A close approximation to the current pandemic would be the deadliest influenza of the 20th century — the Spanish flu of 1918. It infected approximately a third of the world population and killed 50 million people worldwide. Despite being the deadliest influenza in history — 150 million deaths if we apply the fatality rate then to today’s population — the recession was documented to be brief and economic output rebounded within months.
For China to recover economically, the world needs to be healthy. For the world to recover economically, China needs to be healthy.

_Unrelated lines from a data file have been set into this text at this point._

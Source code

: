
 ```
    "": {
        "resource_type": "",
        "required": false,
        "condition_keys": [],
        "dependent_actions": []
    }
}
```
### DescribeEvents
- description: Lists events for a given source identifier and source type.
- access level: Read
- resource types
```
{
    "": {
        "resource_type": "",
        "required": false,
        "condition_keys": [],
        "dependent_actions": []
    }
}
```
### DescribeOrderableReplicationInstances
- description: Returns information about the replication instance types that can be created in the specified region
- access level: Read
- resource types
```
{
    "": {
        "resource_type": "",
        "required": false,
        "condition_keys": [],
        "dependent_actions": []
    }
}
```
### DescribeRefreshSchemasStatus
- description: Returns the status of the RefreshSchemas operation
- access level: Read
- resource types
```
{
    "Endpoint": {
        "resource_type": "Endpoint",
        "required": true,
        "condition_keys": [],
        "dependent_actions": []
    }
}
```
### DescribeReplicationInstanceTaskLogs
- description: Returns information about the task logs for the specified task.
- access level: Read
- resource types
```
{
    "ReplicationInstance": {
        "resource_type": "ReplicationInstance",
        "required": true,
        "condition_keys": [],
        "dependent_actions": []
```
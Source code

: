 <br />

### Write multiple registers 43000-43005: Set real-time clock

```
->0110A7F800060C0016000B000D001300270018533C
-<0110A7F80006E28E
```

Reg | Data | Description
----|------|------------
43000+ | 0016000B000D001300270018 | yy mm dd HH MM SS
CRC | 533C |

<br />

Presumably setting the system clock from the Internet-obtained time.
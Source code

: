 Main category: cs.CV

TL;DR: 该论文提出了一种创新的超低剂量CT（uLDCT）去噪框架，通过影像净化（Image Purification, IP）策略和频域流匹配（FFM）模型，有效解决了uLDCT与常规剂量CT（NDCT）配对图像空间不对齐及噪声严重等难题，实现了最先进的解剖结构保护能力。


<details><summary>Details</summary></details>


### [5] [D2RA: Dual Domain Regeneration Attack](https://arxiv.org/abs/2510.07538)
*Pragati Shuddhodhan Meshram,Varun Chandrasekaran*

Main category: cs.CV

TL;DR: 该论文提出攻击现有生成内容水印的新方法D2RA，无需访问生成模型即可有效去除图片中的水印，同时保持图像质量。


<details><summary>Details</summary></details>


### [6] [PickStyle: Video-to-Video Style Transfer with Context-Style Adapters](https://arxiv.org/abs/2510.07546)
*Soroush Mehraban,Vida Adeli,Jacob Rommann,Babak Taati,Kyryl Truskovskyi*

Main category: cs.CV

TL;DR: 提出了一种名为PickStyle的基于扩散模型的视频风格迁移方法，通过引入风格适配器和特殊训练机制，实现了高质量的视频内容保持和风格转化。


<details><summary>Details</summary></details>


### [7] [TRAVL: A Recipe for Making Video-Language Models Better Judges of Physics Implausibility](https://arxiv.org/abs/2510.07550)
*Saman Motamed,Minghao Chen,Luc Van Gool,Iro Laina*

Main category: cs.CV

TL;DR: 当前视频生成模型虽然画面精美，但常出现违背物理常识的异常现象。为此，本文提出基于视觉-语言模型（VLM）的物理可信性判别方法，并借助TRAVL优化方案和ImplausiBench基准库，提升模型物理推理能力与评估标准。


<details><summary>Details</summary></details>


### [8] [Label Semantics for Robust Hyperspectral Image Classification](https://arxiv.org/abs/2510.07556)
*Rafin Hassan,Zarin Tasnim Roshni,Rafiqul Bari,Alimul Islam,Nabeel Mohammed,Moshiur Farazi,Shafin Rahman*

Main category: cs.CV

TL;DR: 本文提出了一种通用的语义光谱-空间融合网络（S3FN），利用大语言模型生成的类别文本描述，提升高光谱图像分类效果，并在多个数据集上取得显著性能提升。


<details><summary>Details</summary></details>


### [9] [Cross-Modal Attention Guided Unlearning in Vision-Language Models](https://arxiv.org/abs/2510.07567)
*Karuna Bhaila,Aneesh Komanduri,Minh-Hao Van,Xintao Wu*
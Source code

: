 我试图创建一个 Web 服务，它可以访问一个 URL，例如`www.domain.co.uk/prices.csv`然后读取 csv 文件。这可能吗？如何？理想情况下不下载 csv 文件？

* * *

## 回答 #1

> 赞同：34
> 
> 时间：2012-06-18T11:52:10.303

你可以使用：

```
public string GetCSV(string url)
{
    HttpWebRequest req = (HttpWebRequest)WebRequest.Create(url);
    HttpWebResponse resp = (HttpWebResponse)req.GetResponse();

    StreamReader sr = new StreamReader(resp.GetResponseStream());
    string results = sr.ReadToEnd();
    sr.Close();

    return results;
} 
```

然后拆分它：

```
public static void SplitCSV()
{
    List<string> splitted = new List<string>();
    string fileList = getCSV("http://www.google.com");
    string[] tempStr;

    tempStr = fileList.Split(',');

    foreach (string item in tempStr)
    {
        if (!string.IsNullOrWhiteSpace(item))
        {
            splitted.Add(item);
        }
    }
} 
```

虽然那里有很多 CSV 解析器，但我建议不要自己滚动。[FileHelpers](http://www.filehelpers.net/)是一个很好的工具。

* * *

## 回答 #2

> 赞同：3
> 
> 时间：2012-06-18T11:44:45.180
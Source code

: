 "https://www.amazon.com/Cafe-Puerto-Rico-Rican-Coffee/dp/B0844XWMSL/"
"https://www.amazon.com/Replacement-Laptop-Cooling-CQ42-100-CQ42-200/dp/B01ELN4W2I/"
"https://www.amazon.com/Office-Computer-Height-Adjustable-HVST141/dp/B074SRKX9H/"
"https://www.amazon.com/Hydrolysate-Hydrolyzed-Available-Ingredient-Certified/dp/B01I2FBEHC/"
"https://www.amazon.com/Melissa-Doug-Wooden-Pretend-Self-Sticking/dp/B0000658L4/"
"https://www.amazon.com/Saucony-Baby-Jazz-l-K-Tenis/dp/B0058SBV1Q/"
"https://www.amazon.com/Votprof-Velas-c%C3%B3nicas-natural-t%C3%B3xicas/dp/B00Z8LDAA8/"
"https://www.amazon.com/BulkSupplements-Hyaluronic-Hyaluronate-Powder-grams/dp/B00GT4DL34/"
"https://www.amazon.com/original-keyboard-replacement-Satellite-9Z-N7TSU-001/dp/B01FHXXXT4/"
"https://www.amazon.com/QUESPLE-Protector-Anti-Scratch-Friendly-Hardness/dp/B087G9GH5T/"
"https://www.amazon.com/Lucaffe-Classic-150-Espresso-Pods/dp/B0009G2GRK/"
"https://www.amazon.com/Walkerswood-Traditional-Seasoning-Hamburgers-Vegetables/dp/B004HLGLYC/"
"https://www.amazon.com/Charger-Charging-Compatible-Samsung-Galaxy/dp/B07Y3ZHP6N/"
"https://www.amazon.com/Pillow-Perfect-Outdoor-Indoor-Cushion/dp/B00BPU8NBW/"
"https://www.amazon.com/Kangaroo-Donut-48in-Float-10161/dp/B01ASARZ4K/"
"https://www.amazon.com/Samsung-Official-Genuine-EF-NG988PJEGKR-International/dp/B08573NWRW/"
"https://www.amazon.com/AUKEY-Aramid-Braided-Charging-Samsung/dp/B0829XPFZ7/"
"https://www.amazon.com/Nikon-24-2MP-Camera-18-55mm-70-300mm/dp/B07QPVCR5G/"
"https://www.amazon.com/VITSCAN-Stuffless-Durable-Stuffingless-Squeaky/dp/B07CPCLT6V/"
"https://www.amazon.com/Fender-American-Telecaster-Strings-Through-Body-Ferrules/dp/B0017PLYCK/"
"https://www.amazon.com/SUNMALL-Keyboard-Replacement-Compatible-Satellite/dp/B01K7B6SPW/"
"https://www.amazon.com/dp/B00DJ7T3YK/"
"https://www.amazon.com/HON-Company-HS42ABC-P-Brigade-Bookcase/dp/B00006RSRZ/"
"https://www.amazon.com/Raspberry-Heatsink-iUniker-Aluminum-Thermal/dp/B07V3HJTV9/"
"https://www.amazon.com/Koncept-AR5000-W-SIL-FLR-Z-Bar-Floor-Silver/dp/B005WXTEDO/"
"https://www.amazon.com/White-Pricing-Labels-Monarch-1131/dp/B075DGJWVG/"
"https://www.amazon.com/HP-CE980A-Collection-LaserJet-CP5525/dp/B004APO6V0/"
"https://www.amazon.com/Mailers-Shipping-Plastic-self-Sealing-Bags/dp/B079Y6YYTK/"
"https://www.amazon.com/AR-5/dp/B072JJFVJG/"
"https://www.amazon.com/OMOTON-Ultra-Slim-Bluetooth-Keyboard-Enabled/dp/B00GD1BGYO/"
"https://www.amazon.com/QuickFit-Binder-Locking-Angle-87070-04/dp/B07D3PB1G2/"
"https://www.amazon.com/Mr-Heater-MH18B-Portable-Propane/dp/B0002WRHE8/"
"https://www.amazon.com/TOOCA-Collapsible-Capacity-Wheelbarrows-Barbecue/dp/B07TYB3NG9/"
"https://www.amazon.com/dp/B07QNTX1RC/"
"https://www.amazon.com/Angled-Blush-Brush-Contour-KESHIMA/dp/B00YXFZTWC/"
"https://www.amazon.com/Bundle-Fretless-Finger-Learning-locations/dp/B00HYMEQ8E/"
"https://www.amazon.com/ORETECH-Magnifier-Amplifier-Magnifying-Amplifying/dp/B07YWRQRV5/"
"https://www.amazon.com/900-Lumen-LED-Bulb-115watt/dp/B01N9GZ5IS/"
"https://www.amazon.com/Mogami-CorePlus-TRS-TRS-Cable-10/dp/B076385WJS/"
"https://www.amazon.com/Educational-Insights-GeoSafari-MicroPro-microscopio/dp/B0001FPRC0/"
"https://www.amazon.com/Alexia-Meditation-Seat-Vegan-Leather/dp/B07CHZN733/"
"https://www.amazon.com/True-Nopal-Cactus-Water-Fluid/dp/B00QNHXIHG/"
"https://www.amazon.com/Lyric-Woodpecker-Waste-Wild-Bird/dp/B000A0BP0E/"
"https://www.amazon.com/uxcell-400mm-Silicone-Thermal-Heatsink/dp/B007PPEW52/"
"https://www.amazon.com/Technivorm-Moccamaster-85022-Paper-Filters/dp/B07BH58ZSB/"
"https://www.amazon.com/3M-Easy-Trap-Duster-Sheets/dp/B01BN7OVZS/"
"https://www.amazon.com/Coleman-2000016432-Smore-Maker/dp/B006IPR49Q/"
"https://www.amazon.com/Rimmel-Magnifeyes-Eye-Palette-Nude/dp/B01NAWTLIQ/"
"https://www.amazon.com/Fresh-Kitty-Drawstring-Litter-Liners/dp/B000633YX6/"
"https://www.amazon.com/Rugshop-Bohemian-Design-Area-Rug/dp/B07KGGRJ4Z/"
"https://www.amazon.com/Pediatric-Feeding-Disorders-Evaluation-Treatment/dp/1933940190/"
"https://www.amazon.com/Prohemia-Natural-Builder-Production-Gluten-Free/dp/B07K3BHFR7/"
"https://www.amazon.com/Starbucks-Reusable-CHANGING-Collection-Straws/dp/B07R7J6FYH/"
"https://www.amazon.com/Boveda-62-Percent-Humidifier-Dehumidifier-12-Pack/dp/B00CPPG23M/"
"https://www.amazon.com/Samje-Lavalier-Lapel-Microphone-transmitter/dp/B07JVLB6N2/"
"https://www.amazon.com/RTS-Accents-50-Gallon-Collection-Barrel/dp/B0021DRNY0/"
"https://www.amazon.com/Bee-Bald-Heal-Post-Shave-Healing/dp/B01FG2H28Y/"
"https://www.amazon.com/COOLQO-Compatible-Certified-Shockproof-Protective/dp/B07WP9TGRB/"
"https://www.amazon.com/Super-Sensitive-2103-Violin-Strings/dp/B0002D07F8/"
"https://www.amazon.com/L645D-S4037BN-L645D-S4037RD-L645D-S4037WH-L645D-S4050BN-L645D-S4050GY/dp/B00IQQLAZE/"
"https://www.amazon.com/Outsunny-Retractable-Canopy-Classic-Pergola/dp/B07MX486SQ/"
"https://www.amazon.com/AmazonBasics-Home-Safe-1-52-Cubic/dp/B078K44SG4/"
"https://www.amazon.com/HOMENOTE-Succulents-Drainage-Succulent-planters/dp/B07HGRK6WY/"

The world then and now is different. Most economies have moved towards services, making the contraction of lockdown policy less severe. Health care facilities are more technically advanced and early detection has helped in reducing the number of deaths.
The speed at which the global economy recovers from this pandemic would depend fundamentally on the joint effort from different countries in containing and fighting the spread of the virus. It would require a joint global effort because consumer confidence can only be restored if there are no fears of additional waves of outbreak. It would require a joint global effort because innovations of vaccines and therapies need to be accessible to both rich and poor nations. To fight against this invisible enemy, it requires international cooperation more now than ever.
Global recovery and China
The current forecast is that China and the global economy would recover in 2021 at 9.2% and 5.8% growth, respectively, providing that the pandemic fades in the second half of 2020. In the current states of the world, any hope of recovery depends on a joint global effort, rather than on isolated efforts of each country in fighting their own public health crisis.
For China to recover economically, the world needs to be healthy. For the world to recover economically, China needs to be healthy. Consumer spending will be restored if households have the confidence that they are safe. IMF estimates that the global output will shrink by 6% instead of 3%, if the outbreak of the virus extends longer into 2020 and comes with new waves of outbreak in 2021. The costs of policy inaction are large.
Trade is the medicine we need for a speedy recovery.
Let trade be the medicine for a speedy recovery
The timing of the pandemic also came at the time of a brewing trade war between China and the US. Restrictions to trade exacerbated the economic impact of a global health crisis and will impede its post-pandemic recovery. The recent export restriction policies of medical devices enacted in the US are counterproductive in the world where the supply chains are globally intertwined. To maximise the provision of medical devices to health care providers, we need more, not less, trade between countries. To ensure that countries have access to the proper provisions to address this health crisis leading to a speedy post-pandemic recovery, we need to make sure that goods and services flow freely across borders. Trade is the medicine we need for a speedy recovery.
The damage of the current pandemic is large, both in terms of economic output and the tragic loss of lives and jobs. The current economic outlook is gloomy. However, the ability to overcome this outlook is within our power. That is precisely the purpose of any economic forecast. With proper implementation of effective public health policies and sound macroeconomic policies, we can minimise the negative impact on our lives and set the path for a fast recovery. The enemy we are fighting may be invisible, but this battle can be won and will be won with science, evidence-based public policy, and effective international cooperation.
The opinions expressed are those of the writer and do not represent the views and opinions of NUS.